I say all of this as background to the following article:

south-dakota-anti-sharia-bill-1253-approved-by-house-judiciary-committee

Well, judging from the comments posted in response to the article, I can assure the reader that there's nothing in the water in South Dakota, nor is anyone there thinking about punishing adherence to Islam with 20 years in prison in some sort of Judeo-Christian mirror image of sharia. What there is, is the realization that, for all the talk about Islamic tolerance of other religions, it remains just that: talk. As my co-author (Dr. Scott DeHart) and I pointed out in Yahweh the Two-Faced God, sharia is the result of the "infallible consensus" of Muslim scholars... there is no room, in a fully Islamicized culture, for the tolerance of philosophical atheism, or agnosticism, or, when one gets right down to it, even for a kind of Neoplatonic hermeticism or anything else. And we have seen the attempts of some courts and organizations in this country to impose just that. And it is a dangerous precedent indeed, for once established, there is nothing to prevent the imposition of other forms of fundamentalist religious law - from Calvinist dominionism to a Catholic Opus Dei-like social teaching.

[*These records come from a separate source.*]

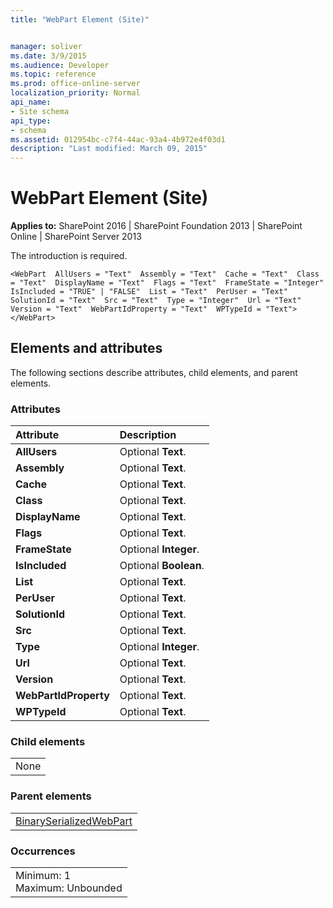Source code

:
 ```yaml
---
title: "WebPart Element (Site)"


manager: soliver
ms.date: 3/9/2015
ms.audience: Developer
ms.topic: reference
ms.prod: office-online-server
localization_priority: Normal
api_name:
- Site schema
api_type:
- schema
ms.assetid: 012954bc-c7f4-44ac-93a4-4b972e4f03d1
description: "Last modified: March 09, 2015"
---
```


# WebPart Element (Site)

 
  
 **Applies to:** SharePoint 2016 | SharePoint Foundation 2013 | SharePoint Online | SharePoint Server 2013
  
The introduction is required.
  
```VB.net
<WebPart  AllUsers = "Text"  Assembly = "Text"  Cache = "Text"  Class = "Text"  DisplayName = "Text"  Flags = "Text"  FrameState = "Integer"  IsIncluded = "TRUE" | "FALSE"  List = "Text"  PerUser = "Text"  SolutionId = "Text"  Src = "Text"  Type = "Integer"  Url = "Text"  Version = "Text"  WebPartIdProperty = "Text"  WPTypeId = "Text"></WebPart>
```

## Elements and attributes

The following sections describe attributes, child elements, and parent elements.

### Attributes

|**Attribute**|**Description**|
|:-----|:-----|
|**AllUsers** <br/> |Optional **Text**.  <br/> |
|**Assembly** <br/> |Optional **Text**.  <br/> |
|**Cache** <br/> |Optional **Text**.  <br/> |
|**Class** <br/> |Optional **Text**.  <br/> |
|**DisplayName** <br/> |Optional **Text**.  <br/> |
|**Flags** <br/> |Optional **Text**.  <br/> |
|**FrameState** <br/> |Optional **Integer**.  <br/> |
|**IsIncluded** <br/> |Optional **Boolean**.  <br/> |
|**List** <br/> |Optional **Text**.  <br/> |
|**PerUser** <br/> |Optional **Text**.  <br/> |
|**SolutionId** <br/> |Optional **Text**.  <br/> |
|**Src** <br/> |Optional **Text**.  <br/> |
|**Type** <br/> |Optional **Integer**.  <br/> |
|**Url** <br/> |Optional **Text**.  <br/> |
|**Version** <br/> |Optional **Text**.  <br/> |
|**WebPartIdProperty** <br/> |Optional **Text**.  <br/> |
|**WPTypeId** <br/> |Optional **Text**.  <br/> |
   
### Child elements

||
|:-----|
|None |
   
### Parent elements

||
|:-----|
|[BinarySerializedWebPart](binaryserializedwebpart-element-site.md)|
   
### Occurrences

||
|:-----|
|Minimum: 1  <br/> Maximum: Unbounded  <br/> |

South Dakota is not a rich state, nor a large state, nor even a politically powerful state. But it has stood up, and said NO to those forces and groups that would turn their back on the heritage of Western civilization. To be sure, those religions, Islam included, have played a decisive role in the formation of that civilization. But they - their claims to the contrary - were not the only such forces. One may speak equally of the vast Graeco-Egyptian-Mesopotamian tradition of philosophy and Hermeticism, Of Roman and Anglo-Saxon jurisprudence, of the German Enlightenment and Kant, Feuerbach, Fichte, Schopenhauer, of the French tradition - Descartes and Voltaire, Montaigne, Pascal, of the British idealists and empiricists, of the Italian humanists... Of Newton and Darwin and Einstein... of Bach, Mozart, Haydn.... on and on we could go.  From the sweat lodges of the western part of the state, to the churches and synagogues and coffee houses and universities, the symphonies and the pow wows, all of it in all its rich diversity, and ethic of tolerance, the people of South Dakota have said yes to, and a NO to attempts to roll back the clock.

For those interested, cut and paste this link for the PDF of the actual bill: http://legis.state.sd.us/sessions/2012/Bills/HB1253ENR.pdf

What is interesting is that this bill, considered carefully, is a response not only to sharia, but to the implications that have emerged from some courts being willing to entertain it in their deliberations, namely, that no form of religious code - be it sharia, Calvinist Old Testament dominionism, rabbinical Talmudism, or anything else - is to be considered. To this inherently Jeffersonian principle, I say, three cheers....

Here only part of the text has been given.